Dear Ken (& others of course),
Thank you very much, Ken, in writing back. The 1st part of your answer is and was clear to me ( = that the noise output of a T&H (stand-alone = with no circuit connected afterwards) is 0.5 times the one of the S&H at low frequencies), as I perfectly could already gain out of your equations presented your excellent paper “Simulating Switched-Capacitor Filters with SpectreRF”.
However, my 2 core questions are related to the 2nd part of your answer, as soon as the integrator (in open loop) is added - and here, things start becoming unclear to me:
You write, “the integrator is acting as a S&H”. It seems so: This behavior I also saw from the Cadence circuit simulation results, but this is exactly my following point / question:
1) WHY is the integrator acting (itself) as a S&H? It seems, that no paper, nothing describe this in a decent way - they all do some more or less complicated math equations and/or optimizing something, but not explaining properly in simple words / block diagram the concept behind: For me, the circuit stays still a T&H (and therefore duty cycle 0.5), just next to it now an integrator connected. Therefore, as I have written, I WOULD HAVE EXPECTED a Root-Spectral-Density (RSD) simulation result at low frequencies resembling the TRACK & Hold (454 uV / 10000 = 45 nV ). Ok, there is current flowing away in the 2nd phase but the switch is still 50% open and closed, so I thought should be still a T&H !?
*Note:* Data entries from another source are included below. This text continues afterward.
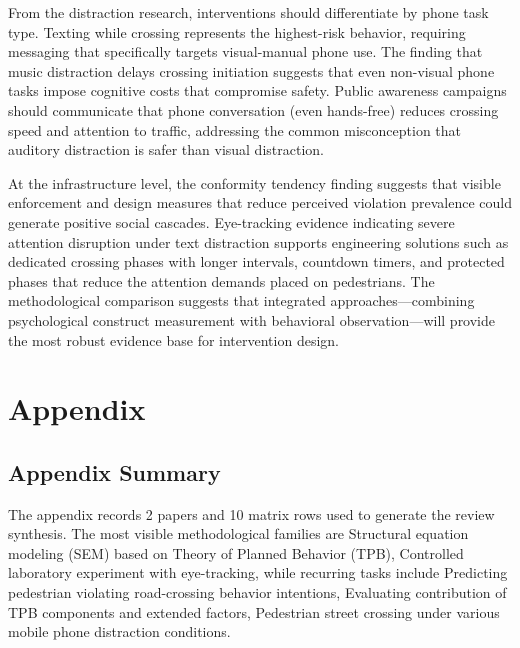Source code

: \documentclass{article}
\begin{document}
From the distraction research, interventions should differentiate by phone task type. Texting while crossing represents the highest-risk behavior, requiring messaging that specifically targets visual-manual phone use. The finding that music distraction delays crossing initiation suggests that even non-visual phone tasks impose cognitive costs that compromise safety. Public awareness campaigns should communicate that phone conversation (even hands-free) reduces crossing speed and attention to traffic, addressing the common misconception that auditory distraction is safer than visual distraction. \cite{09_2018_jiang_aap}

At the infrastructure level, the conformity tendency finding suggests that visible enforcement and design measures that reduce perceived violation prevalence could generate positive social cascades. Eye-tracking evidence indicating severe attention disruption under text distraction supports engineering solutions such as dedicated crossing phases with longer intervals, countdown timers, and protected phases that reduce the attention demands placed on pedestrians. The methodological comparison suggests that integrated approaches—combining psychological construct measurement with behavioral observation—will provide the most robust evidence base for intervention design. \cite{09_2018_jiang_aap}

\appendix
\section{Appendix}
\subsection{Appendix Summary}
\noindent The appendix records 2 papers and 10 matrix rows used to generate the review synthesis. The most visible methodological families are Structural equation modeling (SEM) based on Theory of Planned Behavior (TPB), Controlled laboratory experiment with eye-tracking, while recurring tasks include Predicting pedestrian violating road-crossing behavior intentions, Evaluating contribution of TPB components and extended factors, Pedestrian street crossing under various mobile phone distraction conditions.
\end{document}
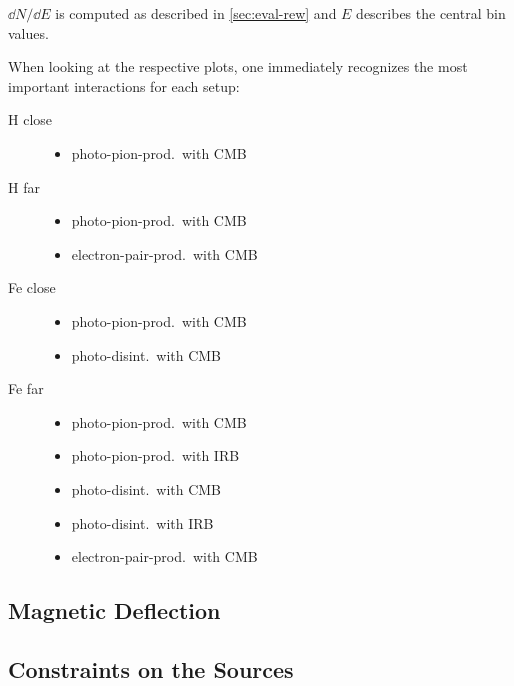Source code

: $\dd{N}/\dd{E}$ is computed as described in \cref{sec:eval-rew} and $E$
describes the central bin values.

When looking at the respective plots, one immediately recognizes the most
important interactions for each setup:
\begin{description}
    \item[H close]
        \begin{itemize}
            \item photo-pion-prod.~with CMB
        \end{itemize}
    \item[H far]
        \begin{itemize}
            \item photo-pion-prod.~with CMB
            \item electron-pair-prod.~with CMB
        \end{itemize}
    \item[Fe close]
        \begin{itemize}
            \item photo-pion-prod.~with CMB
            \item photo-disint.~with CMB
        \end{itemize}
    \item[Fe far]
        \begin{itemize}
            \item photo-pion-prod.~with CMB
            \item photo-pion-prod.~with IRB
            \item photo-disint.~with CMB
            \item photo-disint.~with IRB
            \item electron-pair-prod.~with CMB
        \end{itemize}
\end{description}



\subsection{Magnetic Deflection}


\subsection{Constraints on the Sources}


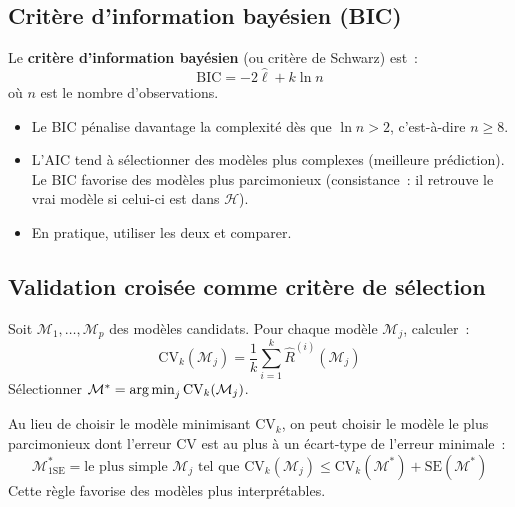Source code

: \subsection{Crit\`ere d'information bay\'esien (BIC)}

\begin{definition}[BIC]
\label{def:bic}
Le \textbf{crit\`ere d'information bay\'esien} (ou crit\`ere
de Schwarz) est~:
\begin{equation}
  \text{BIC} = -2\hat{\ell} + k \ln n
  \label{eq:bic}
\end{equation}
o\`u $n$ est le nombre d'observations.
\end{definition}

\begin{attention}[title=\textbf{Diff\'erences AIC vs BIC}]
\begin{itemize}
  \item Le BIC p\'enalise davantage la complexit\'e d\`es que $\ln n > 2$,
    c'est-\`a-dire $n \geq 8$.
  \item L'AIC tend \`a s\'electionner des mod\`eles plus complexes (meilleure
    pr\'ediction). Le BIC favorise des mod\`eles plus parcimonieux
    (consistance~: il retrouve le vrai mod\`ele si celui-ci est dans
    $\mathcal{H}$).
  \item En pratique, utiliser les deux et comparer.
\end{itemize}
\end{attention}

\subsection{Validation crois\'ee comme crit\`ere de s\'election}

\begin{formules}[title=\textbf{Validation crois\'ee $k$-fold pour la s\'election}]
Soit $\mathcal{M}_1, \ldots, \mathcal{M}_p$ des mod\`eles candidats. Pour
chaque mod\`ele $\mathcal{M}_j$, calculer~:
\begin{equation}
  \text{CV}_k(\mathcal{M}_j) = \frac{1}{k} \sum_{i=1}^k
  \hat{R}^{(i)}(\mathcal{M}_j)
\end{equation}
S\'electionner $\mathcal{M}^* = \argmin_j \text{CV}_k(\mathcal{M}_j)$.
\end{formules}

\begin{proposition}
\label{prop:one-se}
Au lieu de choisir le mod\`ele minimisant $\text{CV}_k$, on peut choisir
le mod\`ele le plus parcimonieux dont l'erreur CV est au plus \`a un
\'ecart-type de l'erreur minimale~:
\begin{equation}
  \mathcal{M}^*_{\text{1SE}} = \text{le plus simple } \mathcal{M}_j
  \text{ tel que } \text{CV}_k(\mathcal{M}_j) \leq
  \text{CV}_k(\mathcal{M}^*) + \text{SE}(\mathcal{M}^*)
\end{equation}
Cette r\`egle favorise des mod\`eles plus interpr\'etables.
\end{proposition}

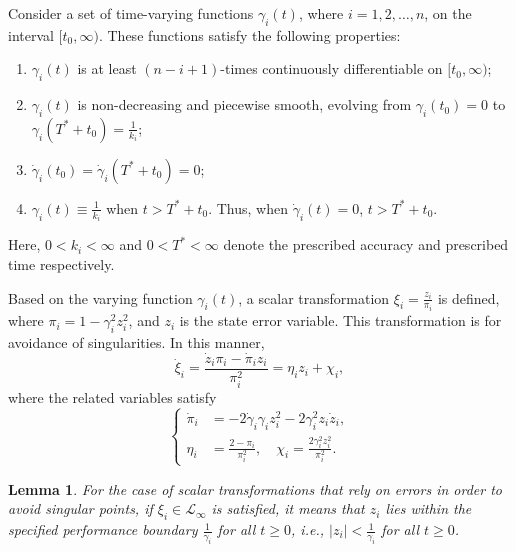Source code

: \documentclass[]{interact}
\theoremstyle{plain}%
\newtheorem{lemma}{Lemma}
\theoremstyle{definition}
\theoremstyle{remark}
\begin{document}
Consider a set of time-varying functions \( \gamma_i(t) \), where \( i = 1, 2, \dots, n \), on the interval \( [t_0, \infty) \). These functions satisfy the following properties:
\begin{enumerate}
    \item\( \gamma_i(t) \) is at least  \( (n - i + 1) \)-times continuously differentiable on \( [t_0, \infty) \);
    \item \( \gamma_i(t) \) is non-decreasing and piecewise smooth, evolving from \( \gamma_i(t_0) = 0 \) to \( \gamma_i(T^* + t_0) = \frac{1}{k_i} \);
    \item \( \dot{\gamma}_i(t_0) = \dot{\gamma}_i(T^* + t_0) = 0 \);
   \item\( \gamma_i(t) \equiv \frac{1}{k_i} \) when \( t > T^* + t_0 \). Thus, when \( \dot{\gamma}_i(t) = 0 \), \( t > T^* + t_0 \).
\end{enumerate}
Here, \( 0 < k_i < \infty \) and \( 0 < T^* < \infty \) denote the prescribed accuracy and prescribed time respectively.

Based on the varying function \( \gamma_i(t) \), a scalar transformation $\xi_i=\frac{z_i}{\pi_i}$ is defined,  
where \( \pi_i = 1 - \gamma_i^2 z_i^2 \), and \( z_i \) is the state error variable.
This transformation is for avoidance of singularities.  
In this manner,  
\begin{equation}
\label{eq:22}
\dot{\xi}_i = \frac{\dot{z}_i \pi_i - \dot{\pi}_i z_i}{\pi_i^2} = \eta_i z_i + \chi_i,
\end{equation}
where the related variables satisfy
\begin{equation}
\left\{
\begin{aligned}
\dot{\pi}_i &= -2\dot{\gamma}_i \gamma_i z_i^2 - 2 \gamma_i^2 z_i \dot{z}_i ,\\
\eta_i &= \frac{2 - \pi_i}{\pi_i^2}, \quad 
\chi_i = \frac{2 \gamma_i^2 z_i^2}{\pi_i^2}.
\end{aligned}
\right.
\label{eq:23}
\end{equation}

\begin{lemma}
\label{lemma:lemma_stability}
For the case of scalar transformations that rely on errors in order to avoid singular points, if \(\xi_i \in \mathcal{L}_\infty\) is satisfied, it means that \(z_i\) lies within the specified performance boundary \(\frac{1}{\gamma_i}\) for all \(t \geq 0\), i.e., \(|z_i| < \frac{1}{\gamma_i}\) for all \(t \geq 0\).
\end{lemma}
\end{document}
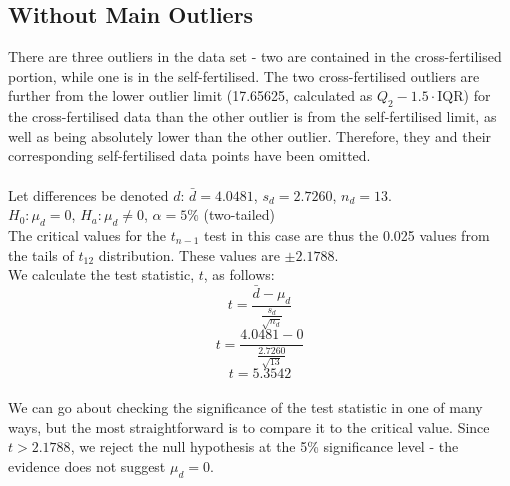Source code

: \documentclass[]{article}
\begin{document}
\subsection{Without Main Outliers}
There are three outliers in the data set - two are contained in the cross-fertilised portion, while one is in the self-fertilised. The two cross-fertilised outliers are further from the lower outlier limit (17.65625, calculated as $Q_2 - 1.5\cdot$IQR) for the cross-fertilised data than the other outlier is from the self-fertilised limit, as well as being absolutely lower than the other outlier. Therefore, they and their corresponding self-fertilised data points have been omitted.
\\
\\
Let differences be denoted $d$: $\bar{d} = 4.0481$, $s_d = 2.7260$, $n_d = 13$.
\\
$H_0: \mu_d = 0$, $H_a: \mu_d \neq 0$, $\alpha = 5\%$ (two-tailed)
\\
The critical values for the $t_{n-1}$ test in this case are thus the 0.025 values from the tails of $t_{12}$ distribution. These values are $\pm 2.1788$.
\\
We calculate the test statistic, $t$, as follows:
$$t = \frac{\bar{d} - \mu_d}{\frac{s_d}{\sqrt{n_d}}}$$
$$t = \frac{4.0481 - 0}{\frac{2.7260}{\sqrt{13}}}$$
$$t = 5.3542$$
\\
We can go about checking the significance of the test statistic in one of many ways, but the most straightforward is to compare it to the critical value. Since $t > 2.1788$, we reject the null hypothesis at the 5\% significance level - the evidence does not suggest $\mu_d = 0$.
\end{document}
In contrast to my expectation, as you clearly write, the integrator ITSELF is somehow already acting as a S&H. Apparently, there is no need to attach additionally your nice “Ideal S&H” after it, as the sim. results show in this case the very same value (903 uV) if one compares the nodes “Vo” and “Vo_ext”. So:
2) What would be a CORRECT MODEL / BLOCK DIAGRAM for this circuit? I mean, WHERE, AT WHICH STAGE, conceptually does this sampling “inside” the integrator happen?? If you please could e.g. draw a clear block diagram, similar to those examples below?? This would definitely help! As written in my detailed previous post, should I do for the model option a), or b), or c), or any other combination??? And how to do this also correctly for the more general case, if then the 2 capacitors are not equal anymore (Sampling cap “Cs” and feedback cap “Cf”)! (There of course will appear an additional gain block with value Cs/Cf in the chain). But place before or after that gain block e.g. the sampling block / ZOH which has non-negligible amplitude drop and phase shift at fs/2? Ok, up to now it is still a linear system model but if I need to instantiate it somewhere, where would be the correct place to put it into the whole chain? When I then want to model e.g. additionally the supply limit of the integrator (which is usually done with a saturation block inside the discrete-time integrator loop), then, the model should still somehow yield correct results (at least from the concept point of view) compared to the circuit reference. So where to place then the “sampling” block correctly (because the integrator is acting as a S&H)??
The value of the sim. results of option a) are not so bad at least for the simple case (Cs=Cf, no model of the supply limit, etc.) when I try in Matlab with your equations, Ken, compared to the Cadence circuit reference (see the fat red and black line in the figure of my previous post). But conceptually I might be doing a wrong thing here, since I place a S&H block BEFORE the integrator, and we saw from simulation, if I just leave away the integrator in the real schematics, it is a T&H, not a S&H, so maybe option c) is the better choice?
AND, AS I SAID, IT’S NO GOOD ENGINEERING TO JUST TRY COMBINATIONS. I WANT AND NEED TO UNDERSTAND: AT WHICH STAGE throughout the whole model chain TO INSTANTIATE WHICH ITEMS AND WHY, BUT THEREFORE I NEED YOUR HELP!
So making concrete things, where to place exactly these S&H / ZOH elements e.g. into the following linear model of a simple switched-cap integrator I established and why exactly here??? The kT/C noise represents the input source “Vi”, but then ???
Many 1000 thanks for a profound answer in advance,